There were a few books out there that I didn’t find on the used book shelves, mostly because of limited run or out of print. One however stood out, a book written by two gentlemen with various backgrounds ranging from Logic, Physics and Economics. Both having a strong background in multiple fields of science. Science! not marketing or sales, but science. What’s most impressive is the reason its hard to find their book on the used bookshelves is because it’s still in print and has recently been updated after 10 years. No other author or authors I could find have done this. Maybe you can find a few.

B. Joseph Pine II and James H. Gilmore wrote their original book, not white-paper publication, on the subject of the Experience Economy (note: not just the customer experience) in 1999 and then translated in 18 languages that I can find. Then in 2010, it was updated to show changes and the widening growth of the Experience Economy. Through their research and writing identify the economic impact and value and not merely state customer interfaces or service programs.

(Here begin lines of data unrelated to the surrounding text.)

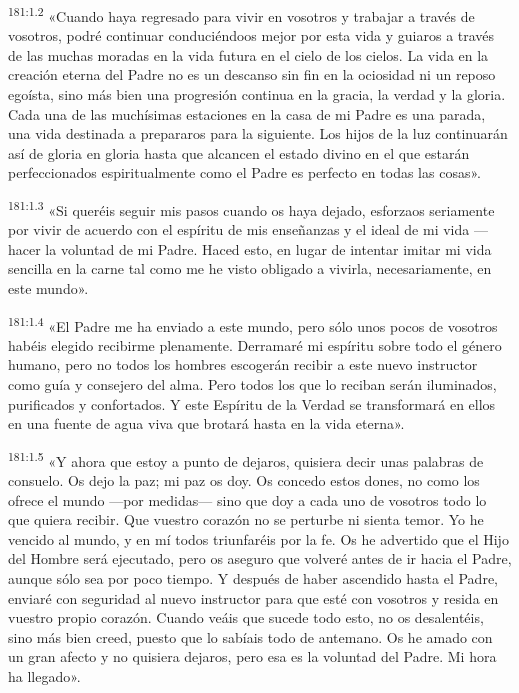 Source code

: \par 
\textsuperscript{181:1.2} «Cuando haya regresado para vivir en vosotros y trabajar a través de vosotros, podré continuar conduciéndoos mejor por esta vida y guiaros a través de las muchas moradas en la vida futura en el cielo de los cielos. La vida en la creación eterna del Padre no es un descanso sin fin en la ociosidad ni un reposo egoísta, sino más bien una progresión continua en la gracia, la verdad y la gloria. Cada una de las muchísimas estaciones en la casa de mi Padre es una parada, una vida destinada a prepararos para la siguiente. Los hijos de la luz continuarán así de gloria en gloria hasta que alcancen el estado divino en el que estarán perfeccionados espiritualmente como el Padre es perfecto en todas las cosas».

\par 
\textsuperscript{181:1.3} «Si queréis seguir mis pasos cuando os haya dejado, esforzaos seriamente por vivir de acuerdo con el espíritu de mis enseñanzas y el ideal de mi vida ---hacer la voluntad de mi Padre. Haced esto, en lugar de intentar imitar mi vida sencilla en la carne tal como me he visto obligado a vivirla, necesariamente, en este mundo».

\par 
\textsuperscript{181:1.4} «El Padre me ha enviado a este mundo, pero sólo unos pocos de vosotros habéis elegido recibirme plenamente. Derramaré mi espíritu sobre todo el género humano, pero no todos los hombres escogerán recibir a este nuevo instructor como guía y consejero del alma. Pero todos los que lo reciban serán iluminados, purificados y confortados. Y este Espíritu de la Verdad se transformará en ellos en una fuente de agua viva que brotará hasta en la vida eterna».

\par 
\textsuperscript{181:1.5} «Y ahora que estoy a punto de dejaros, quisiera decir unas palabras de consuelo. Os dejo la paz; mi paz os doy. Os concedo estos dones, no como los ofrece el mundo ---por medidas--- sino que doy a cada uno de vosotros todo lo que quiera recibir. Que vuestro corazón no se perturbe ni sienta temor. Yo he vencido al mundo, y en mí todos triunfaréis por la fe. Os he advertido que el Hijo del Hombre será ejecutado, pero os aseguro que volveré antes de ir hacia el Padre, aunque sólo sea por poco tiempo. Y después de haber ascendido hasta el Padre, enviaré con seguridad al nuevo instructor para que esté con vosotros y resida en vuestro propio corazón. Cuando veáis que sucede todo esto, no os desalentéis, sino más bien creed, puesto que lo sabíais todo de antemano. Os he amado con un gran afecto y no quisiera dejaros, pero esa es la voluntad del Padre. Mi hora ha llegado».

I was so impressed by their books I began attending their special conferences around their books. Not your typical conferences I grant you, these were “Experiences” all to themselves. the best way to prove your findings and ideas. Good customer experience is expected by customers, staging a true experience delivers on the unexpected and creates memories. Many reports have proven that customers value memories more than goods and those companies boasting good or great customer experiences are all goods or service providers and not truly experience stagers. That is the difference.

To put an exclamation mark on my post, I attended the “Experience Economy Certification” course. A five-day deep dive into the Experience Economy as an economic era and to learn and understand the techniques that companies can use to create experiences worth paying for and not just selling goods or services.

As of this post, I am proud to be of a part of a selected few now honored to be an Experience Economy Experts and not a Customer Experience Specialist.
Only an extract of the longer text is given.